▸ WORK ORDER:
Where does the word "postcss" occur in the data below? Copy each line that holds it.

※

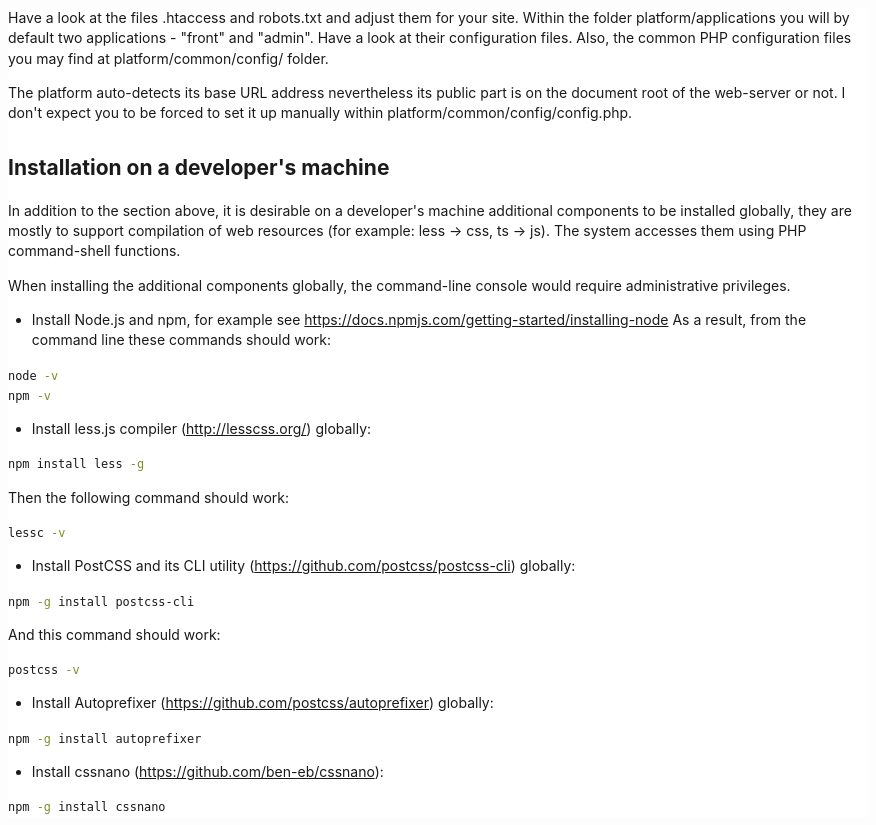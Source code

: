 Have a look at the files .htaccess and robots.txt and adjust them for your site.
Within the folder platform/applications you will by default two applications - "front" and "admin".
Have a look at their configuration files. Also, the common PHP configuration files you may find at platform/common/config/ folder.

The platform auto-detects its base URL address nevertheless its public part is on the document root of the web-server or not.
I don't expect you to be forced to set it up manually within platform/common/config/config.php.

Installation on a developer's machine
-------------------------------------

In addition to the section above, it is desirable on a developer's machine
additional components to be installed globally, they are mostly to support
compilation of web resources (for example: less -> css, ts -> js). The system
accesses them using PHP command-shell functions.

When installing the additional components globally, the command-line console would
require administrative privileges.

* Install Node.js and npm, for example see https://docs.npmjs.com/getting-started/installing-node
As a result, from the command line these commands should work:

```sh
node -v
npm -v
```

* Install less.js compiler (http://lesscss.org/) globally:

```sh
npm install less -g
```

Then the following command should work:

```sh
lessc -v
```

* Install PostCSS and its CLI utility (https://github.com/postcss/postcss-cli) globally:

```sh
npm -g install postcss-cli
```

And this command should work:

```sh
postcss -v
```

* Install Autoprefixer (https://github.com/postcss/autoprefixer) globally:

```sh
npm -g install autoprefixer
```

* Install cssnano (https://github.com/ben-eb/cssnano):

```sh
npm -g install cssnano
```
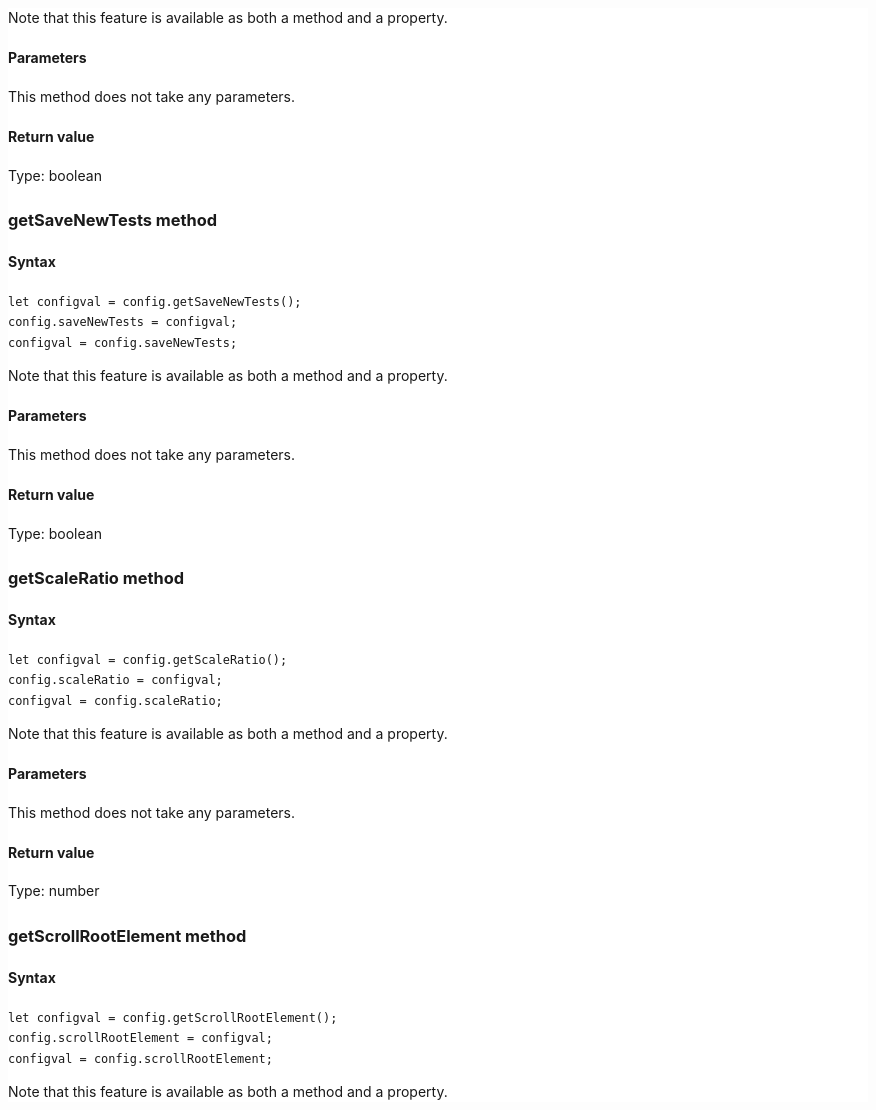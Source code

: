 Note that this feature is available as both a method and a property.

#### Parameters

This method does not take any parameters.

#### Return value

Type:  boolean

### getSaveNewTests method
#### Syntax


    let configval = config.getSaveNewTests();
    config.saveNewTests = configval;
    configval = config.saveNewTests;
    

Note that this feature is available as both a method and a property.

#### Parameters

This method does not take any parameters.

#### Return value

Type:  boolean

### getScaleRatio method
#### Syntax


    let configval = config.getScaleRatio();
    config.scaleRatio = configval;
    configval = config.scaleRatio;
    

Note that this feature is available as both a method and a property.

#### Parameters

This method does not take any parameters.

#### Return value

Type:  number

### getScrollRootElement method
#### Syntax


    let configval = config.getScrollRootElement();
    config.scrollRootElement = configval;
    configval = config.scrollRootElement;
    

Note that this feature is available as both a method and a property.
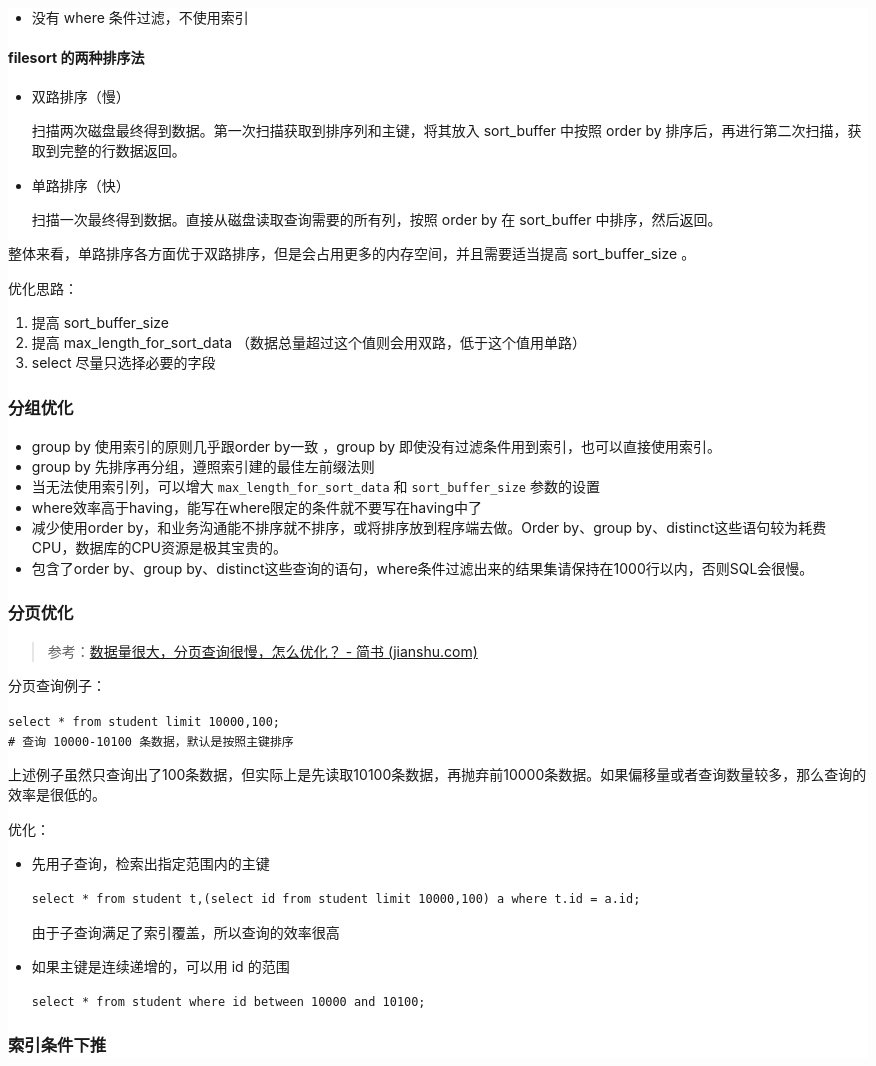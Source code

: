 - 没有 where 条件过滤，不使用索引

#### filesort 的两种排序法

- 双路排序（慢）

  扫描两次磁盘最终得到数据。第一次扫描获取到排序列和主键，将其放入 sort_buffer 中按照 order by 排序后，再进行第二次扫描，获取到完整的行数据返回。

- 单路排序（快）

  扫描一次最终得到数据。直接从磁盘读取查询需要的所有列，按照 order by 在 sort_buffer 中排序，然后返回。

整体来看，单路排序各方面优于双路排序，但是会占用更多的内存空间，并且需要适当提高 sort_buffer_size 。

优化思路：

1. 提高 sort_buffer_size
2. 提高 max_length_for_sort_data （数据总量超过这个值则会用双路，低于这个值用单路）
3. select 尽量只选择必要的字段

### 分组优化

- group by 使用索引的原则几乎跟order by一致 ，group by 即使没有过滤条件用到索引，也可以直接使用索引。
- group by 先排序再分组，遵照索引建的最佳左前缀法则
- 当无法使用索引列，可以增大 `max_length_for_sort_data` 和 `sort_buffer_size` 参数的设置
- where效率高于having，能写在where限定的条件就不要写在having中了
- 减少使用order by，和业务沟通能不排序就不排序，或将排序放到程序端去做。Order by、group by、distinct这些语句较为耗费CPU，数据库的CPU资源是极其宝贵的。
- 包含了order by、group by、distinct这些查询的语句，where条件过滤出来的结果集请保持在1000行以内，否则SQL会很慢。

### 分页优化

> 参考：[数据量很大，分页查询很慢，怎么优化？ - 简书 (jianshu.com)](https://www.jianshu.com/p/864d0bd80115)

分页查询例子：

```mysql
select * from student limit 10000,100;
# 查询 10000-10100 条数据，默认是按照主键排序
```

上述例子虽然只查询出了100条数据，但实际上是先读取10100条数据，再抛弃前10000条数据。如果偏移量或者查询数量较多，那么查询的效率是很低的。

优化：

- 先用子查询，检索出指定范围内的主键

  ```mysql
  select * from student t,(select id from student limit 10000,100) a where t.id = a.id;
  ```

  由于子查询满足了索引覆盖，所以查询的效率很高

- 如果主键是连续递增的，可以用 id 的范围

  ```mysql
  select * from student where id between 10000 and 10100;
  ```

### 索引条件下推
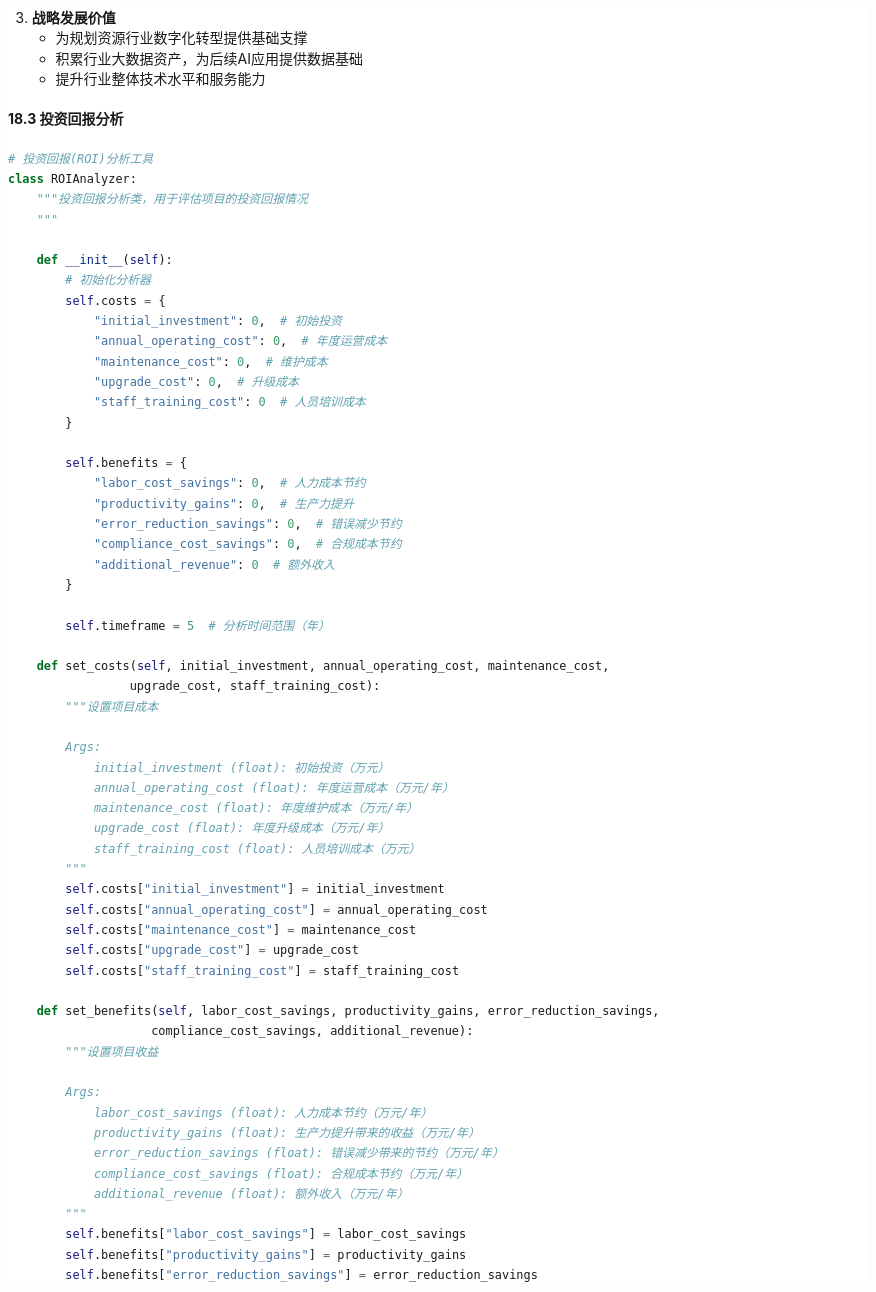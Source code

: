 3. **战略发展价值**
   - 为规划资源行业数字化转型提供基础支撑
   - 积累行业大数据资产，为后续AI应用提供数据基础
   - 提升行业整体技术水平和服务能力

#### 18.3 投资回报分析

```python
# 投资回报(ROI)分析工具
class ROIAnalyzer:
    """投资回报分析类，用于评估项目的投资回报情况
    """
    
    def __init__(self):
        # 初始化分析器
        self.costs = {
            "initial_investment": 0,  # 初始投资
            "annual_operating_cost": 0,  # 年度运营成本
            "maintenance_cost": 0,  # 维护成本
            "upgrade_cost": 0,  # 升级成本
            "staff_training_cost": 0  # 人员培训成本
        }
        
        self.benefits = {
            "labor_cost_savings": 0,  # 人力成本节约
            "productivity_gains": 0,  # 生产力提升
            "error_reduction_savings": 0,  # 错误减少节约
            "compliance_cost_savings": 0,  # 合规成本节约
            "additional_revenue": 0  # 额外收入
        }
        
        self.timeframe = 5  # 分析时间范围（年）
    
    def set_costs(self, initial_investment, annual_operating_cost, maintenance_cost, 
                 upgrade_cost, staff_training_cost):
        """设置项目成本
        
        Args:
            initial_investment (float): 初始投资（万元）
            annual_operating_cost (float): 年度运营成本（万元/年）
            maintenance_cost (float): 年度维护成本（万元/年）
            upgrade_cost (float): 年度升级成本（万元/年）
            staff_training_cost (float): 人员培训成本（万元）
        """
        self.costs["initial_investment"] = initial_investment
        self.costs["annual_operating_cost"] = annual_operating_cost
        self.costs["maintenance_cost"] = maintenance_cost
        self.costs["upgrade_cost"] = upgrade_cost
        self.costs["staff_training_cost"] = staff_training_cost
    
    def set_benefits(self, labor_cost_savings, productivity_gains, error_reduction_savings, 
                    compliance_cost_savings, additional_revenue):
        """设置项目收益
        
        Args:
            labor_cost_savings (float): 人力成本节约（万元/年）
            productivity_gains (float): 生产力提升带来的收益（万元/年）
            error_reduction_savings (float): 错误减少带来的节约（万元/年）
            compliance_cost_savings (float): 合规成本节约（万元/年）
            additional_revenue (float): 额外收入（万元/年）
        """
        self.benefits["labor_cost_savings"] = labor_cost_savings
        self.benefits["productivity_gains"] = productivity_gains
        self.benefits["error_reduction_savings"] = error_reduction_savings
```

※

▸ WRITTEN SOLUTION:
* Install PostCSS and its CLI utility (https://github.com/postcss/postcss-cli) globally:
npm -g install postcss-cli
postcss -v
* Install Autoprefixer (https://github.com/postcss/autoprefixer) globally:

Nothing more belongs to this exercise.